The Propeller Club of Mobile scheduled a special meeting at 6:30 p.m. Monday at the International Trade Club downtown to take up the question that had divided the waterfront for months: where to put a new Interstate 10 bridge over the Mobile River.
Organizers billed the session as “critical to the Mobile maritime community and others,” language that reflected how close the matter had come to a decision.
The state of play
Transportation officials were nearing a choice on a route for the multimillion-dollar bridge, intended to relieve the traffic congestion caused by the bottleneck at the Wallace Tunnel in downtown Mobile.
Of the 14 routes originally proposed, 11 had been eliminated. The three that survived all crossed mid-river, which is precisely what alarmed the people who make their living on that river.
The objections came from nearly every direction:
- Maritime and shipbuilding interests concerned about clearance, construction and the working waterfront
- Downtown redevelopment advocates worried about a massive structure and its ramps cutting through the city center
- Cruise terminal supporters anxious about the future of Mobile’s passenger ship business
- Historic preservationists defending some of the oldest neighborhoods in Alabama
The speaker
Marsha Anderson Bomar, president of Street Smarts, a transportation planning and engineering consulting firm engaged by Keep Mobile Moving, was scheduled to address the meeting.

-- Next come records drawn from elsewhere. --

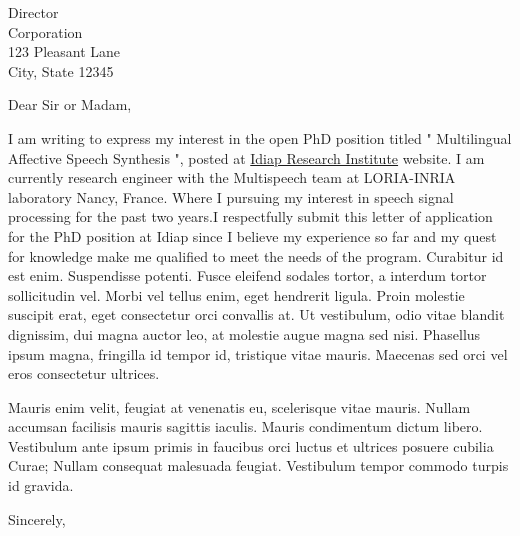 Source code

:\documentclass[
	pagenumber=false, %
	parskip=half, %
	fromalign=right, %
	foldmarks=true, %
	addrfield=true %
	]{scrlttr2}
\date{\today} %
\begin{document}
 
\begin{letter}{Director \\ Corporation \\ 123 Pleasant Lane \\ City, State 12345} %


\opening{Dear Sir or Madam,}


		I am writing to express my interest in the open PhD position titled " Multilingual Affective Speech Synthesis ", posted at \href{https://www.idiap.ch/education-and-jobs}{Idiap Research Institute} website. I am currently research engineer with the Multispeech team at LORIA-INRIA laboratory Nancy, France. Where I pursuing my interest in speech signal processing for the past two years.I respectfully submit this letter of application for the PhD position at 
Idiap since I believe my experience so far and my quest for knowledge 
make me qualified to meet the needs of the program. 
Curabitur id est enim. Suspendisse potenti. Fusce eleifend sodales tortor, a interdum tortor sollicitudin vel. Morbi vel tellus enim, eget hendrerit ligula. Proin molestie suscipit erat, eget consectetur orci convallis at. Ut vestibulum, odio vitae blandit dignissim, dui magna auctor leo, at molestie augue magna sed nisi. Phasellus ipsum magna, fringilla id tempor id, tristique vitae mauris. Maecenas sed orci vel eros consectetur ultrices.

Mauris enim velit, feugiat at venenatis eu, scelerisque vitae mauris. Nullam accumsan facilisis mauris sagittis iaculis. Mauris condimentum dictum libero. Vestibulum ante ipsum primis in faucibus orci luctus et ultrices posuere cubilia Curae; Nullam consequat malesuada feugiat. Vestibulum tempor commodo turpis id gravida.

\closing{Sincerely,}



\end{letter}
 
\end{document}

The involvement of an outside consultant was itself a signal. The bridge debate had grown technical enough that the competing interests were arming themselves with expertise, and the maritime community wanted to hear the traffic engineering case explained by someone who could speak the language of the state and federal agencies making the decision.
Why the Propeller Club
The Propeller Club of the United States is a maritime industry association with ports, or chapters, in shipping cities across the country. Its Mobile port draws its membership from the people who run the terminals, the shipyards, the stevedoring companies, the towing outfits, the pilots’ association, the maritime law firms and the freight forwarders. It is, in effect, the trade organization of the Mobile waterfront.
When that group calls a special meeting about a bridge, it is not an academic exercise. The Port of Mobile was, and is, one of the busiest in the country and the anchor of the region’s industrial economy. A bridge in the wrong place, at the wrong height, with piers in the wrong water, can foreclose decades of terminal expansion and vessel traffic.
The underlying dilemma
Everyone agreed the Wallace Tunnel was failing. Built to carry a fraction of the traffic it was handling, the twin tubes under the Mobile River choked daily, backed up for miles when a truck jackknifed at the eastbound approach, and forced hazardous-material haulers onto surface streets through downtown because they are prohibited from the tunnel.
The disagreement was about the price of the cure. A bridge tall enough to let ships pass and strong enough to carry interstate traffic is an enormous object. Placed at mid-river near downtown, it would loom over the Church Street and De Tonti Square historic districts, over Down the Bay, and over the cruise terminal that Mobile had just spent public money to build.
The meeting was open to the public, admission was free, and seating was limited. Reservations were recommended. The International Trade Club was located at 250 North Water St.
Whatever the audience heard that Monday evening, the decision itself belonged to transportation officials, and the window in which the maritime community could still influence it was closing.